同報告書は、中国政府がそのような活動に制限を設けたとしても、政府の監督下にない個人が、政府の目標に合致すると思われる行動に打って出るかもしれないと指摘している。
ODNIはこの報告書で、バイトダンスが所有するTikTokの中国のプロパガンダ部門が運営するアカウントは、2022年の中間選挙期間中に「両政党の候補者を標的にしていたと報じられた」と述べている。
同機関は、この報告書でTikTokに関する調査結果の詳細や情報源を引用していないが、フォーブスは2022年の記事で、中国の国営メディアが運営するTikTokのアカウントが、外国政府の仕業であることを明らかにすることなく、2022年の選挙の候補者らを批判する動画を投稿していたと報じていた。批判の対象は、主に共和党の候補者だったが、民主党候補をターゲットにする場合もあった。

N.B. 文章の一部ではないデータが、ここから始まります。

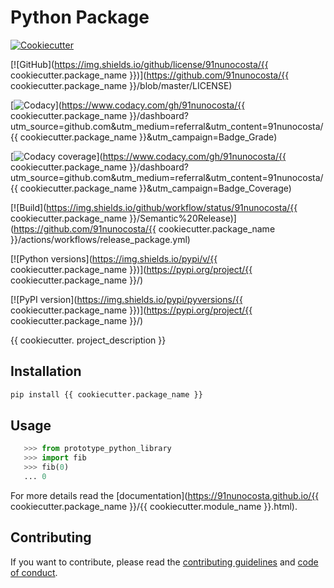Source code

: # Python Package

[![Cookiecutter](https://img.shields.io/badge/built%20with-Cookiecutter-ff69b4.svg?logo=cookiecutter)](https://github.com/91nunocosta/python-package-cookiecutter)

[![GitHub](https://img.shields.io/github/license/91nunocosta/{{ cookiecutter.package_name }})](https://github.com/91nunocosta/{{ cookiecutter.package_name }}/blob/master/LICENSE)

[![Codacy](https://app.codacy.com/project/badge/Grade/cb92f3f137454fae8697c7a6e7334f74)](https://www.codacy.com/gh/91nunocosta/{{ cookiecutter.package_name }}/dashboard?utm_source=github.com&amp;utm_medium=referral&amp;utm_content=91nunocosta/{{ cookiecutter.package_name }}&amp;utm_campaign=Badge_Grade)

[![Codacy coverage](https://app.codacy.com/project/badge/Coverage/cb92f3f137454fae8697c7a6e7334f74)](https://www.codacy.com/gh/91nunocosta/{{ cookiecutter.package_name }}/dashboard?utm_source=github.com&utm_medium=referral&utm_content=91nunocosta/{{ cookiecutter.package_name }}&utm_campaign=Badge_Coverage)

[![Build](https://img.shields.io/github/workflow/status/91nunocosta/{{ cookiecutter.package_name }}/Semantic%20Release)](https://github.com/91nunocosta/{{ cookiecutter.package_name }}/actions/workflows/release_package.yml)

[![Python versions](https://img.shields.io/pypi/v/{{ cookiecutter.package_name }})](https://pypi.org/project/{{ cookiecutter.package_name }}/)

[![PyPI version](https://img.shields.io/pypi/pyversions/{{ cookiecutter.package_name }})](https://pypi.org/project/{{ cookiecutter.package_name }}/)

{{ cookiecutter. project_description }}

## Installation

```bash
pip install {{ cookiecutter.package_name }}
```

## Usage

```python
   >>> from prototype_python_library
   >>> import fib
   >>> fib(0)
   ... 0
```

For more details read the
[documentation](https://91nunocosta.github.io/{{ cookiecutter.package_name }}/{{ cookiecutter.module_name }}.html).

## Contributing

If you want to contribute, please read the [contributing guidelines](./CONTRIBUTING.md)
and [code of conduct](./CODE_OF_CONDUCT.md).
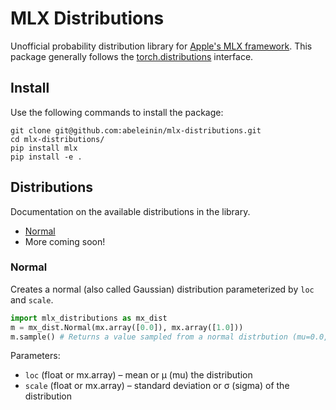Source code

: # MLX Distributions

Unofficial probability distribution library for [Apple's MLX framework](https://github.com/ml-explore/mlx). This package generally follows the [torch.distributions](https://pytorch.org/docs/stable/distributions.html) interface.

## Install

Use the following commands to install the package:

```
git clone git@github.com:abeleinin/mlx-distributions.git
cd mlx-distributions/
pip install mlx
pip install -e .
```

## Distributions

Documentation on the available distributions in the library.

- [Normal](#normal)
- More coming soon!

### Normal

Creates a normal (also called Gaussian) distribution parameterized by `loc` and `scale`.

```python
import mlx_distributions as mx_dist
m = mx_dist.Normal(mx.array([0.0]), mx.array([1.0]))
m.sample() # Returns a value sampled from a normal distrbution (mu=0.0, sigma=1.0)
```

Parameters:

- `loc` (float or mx.array) – mean or µ (mu) the distribution
- `scale` (float or mx.array) – standard deviation or σ (sigma) of the distribution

米国の諜報機関は以前から、外国政府がソーシャルメディアを利用して米国の選挙結果に影響を及ぼす可能性があると警告してきた。2016年の大統領選挙後には、ロシア政府の支援を受けたアカウントが、トランプを有利にするためのキャンペーンを行ったことが複数の調査で指摘された。それから4年後に情報当局は、ロシアや中国、イランが2020年の選挙に干渉しようとしていたと報告した。
米国の選挙に影響を与えようとする外国政府によるこれまでの取り組みは、主にフェイスブックやツイッター(現X)で行われたとされているが、近年は北京に拠点を置くバイトダンスが運営するTikTokに監視の目が向けられている。
TikTokの幹部は、国家安全保障やプライバシーへの懸念から米国の議員らが圧力をかける中、このアプリと中国共産党との関係を繰り返し否定してきた。2022年の上院公聴会で、議員らはTikTokの幹部に中国のプロパガンダ行為について質問したが、TikTokの当時のCOOのバネッサ・パパスは、同アプリで戦略的意思決定を行う人物に中国共産党員はいないと述べていた。
米下院は13日に、バイトダンスが6カ月以内にTikTokを売却しない限り、このアプリを米国のアプリストアから追放する法案を採決する予定だ。